[DATA TO USE]
+++

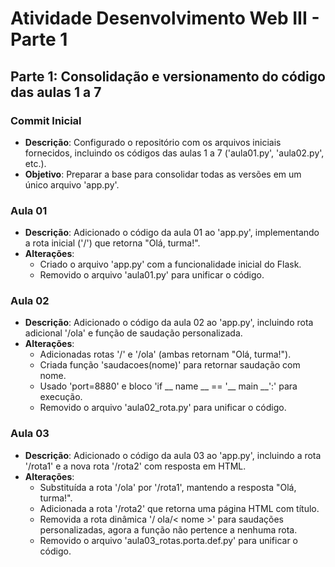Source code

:# Atividade Desenvolvimento Web III - Parte 1

## Parte 1: Consolidação e versionamento do código das aulas 1 a 7

### Commit Inicial
- **Descrição**: Configurado o repositório com os arquivos iniciais fornecidos, incluindo os códigos das aulas 1 a 7 ('aula01.py', 'aula02.py', etc.).
- **Objetivo**: Preparar a base para consolidar todas as versões em um único arquivo 'app.py'.

### Aula 01
- **Descrição**: Adicionado o código da aula 01 ao 'app.py', implementando a rota inicial ('/') que retorna "Olá, turma!".
- **Alterações**:
  - Criado o arquivo 'app.py' com a funcionalidade inicial do Flask.
  - Removido o arquivo 'aula01.py' para unificar o código.

### Aula 02
- **Descrição**: Adicionado o código da aula 02 ao 'app.py', incluindo rota adicional '/ola' e função de saudação personalizada.
- **Alterações**:
  - Adicionadas rotas '/' e '/ola' (ambas retornam "Olá, turma!").
  - Criada função 'saudacoes(nome)' para retornar saudação com nome.
  - Usado 'port=8880' e bloco 'if __ name __ == '__ main __':' para execução.
  - Removido o arquivo 'aula02_rota.py' para unificar o código.


### Aula 03
- **Descrição**: Adicionado o código da aula 03 ao 'app.py', incluindo a rota '/rota1' e a nova rota '/rota2' com resposta em HTML.
- **Alterações**:
  - Substituída a rota '/ola' por '/rota1', mantendo a resposta "Olá, turma!".
  - Adicionada a rota '/rota2' que retorna uma página HTML com título.
  - Removida a rota dinâmica '/ ola/< nome >' para saudações personalizadas, agora a função não pertence a nenhuma rota.
  - Removido o arquivo 'aula03_rotas.porta.def.py' para unificar o código.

+++

Could you restate every record above word for word, dropping the pictures?

[ANSWER SECTION]
Source code

:# Atividade Desenvolvimento Web III - Parte 1

## Parte 1: Consolidação e versionamento do código das aulas 1 a 7

### Commit Inicial
- **Descrição**: Configurado o repositório com os arquivos iniciais fornecidos, incluindo os códigos das aulas 1 a 7 ('aula01.py', 'aula02.py', etc.).
- **Objetivo**: Preparar a base para consolidar todas as versões em um único arquivo 'app.py'.

### Aula 01
- **Descrição**: Adicionado o código da aula 01 ao 'app.py', implementando a rota inicial ('/') que retorna "Olá, turma!".
- **Alterações**:
  - Criado o arquivo 'app.py' com a funcionalidade inicial do Flask.
  - Removido o arquivo 'aula01.py' para unificar o código.

### Aula 02
- **Descrição**: Adicionado o código da aula 02 ao 'app.py', incluindo rota adicional '/ola' e função de saudação personalizada.
- **Alterações**:
  - Adicionadas rotas '/' e '/ola' (ambas retornam "Olá, turma!").
  - Criada função 'saudacoes(nome)' para retornar saudação com nome.
  - Usado 'port=8880' e bloco 'if __ name __ == '__ main __':' para execução.
  - Removido o arquivo 'aula02_rota.py' para unificar o código.


### Aula 03
- **Descrição**: Adicionado o código da aula 03 ao 'app.py', incluindo a rota '/rota1' e a nova rota '/rota2' com resposta em HTML.
- **Alterações**:
  - Substituída a rota '/ola' por '/rota1', mantendo a resposta "Olá, turma!".
  - Adicionada a rota '/rota2' que retorna uma página HTML com título.
  - Removida a rota dinâmica '/ ola/< nome >' para saudações personalizadas, agora a função não pertence a nenhuma rota.
  - Removido o arquivo 'aula03_rotas.porta.def.py' para unificar o código.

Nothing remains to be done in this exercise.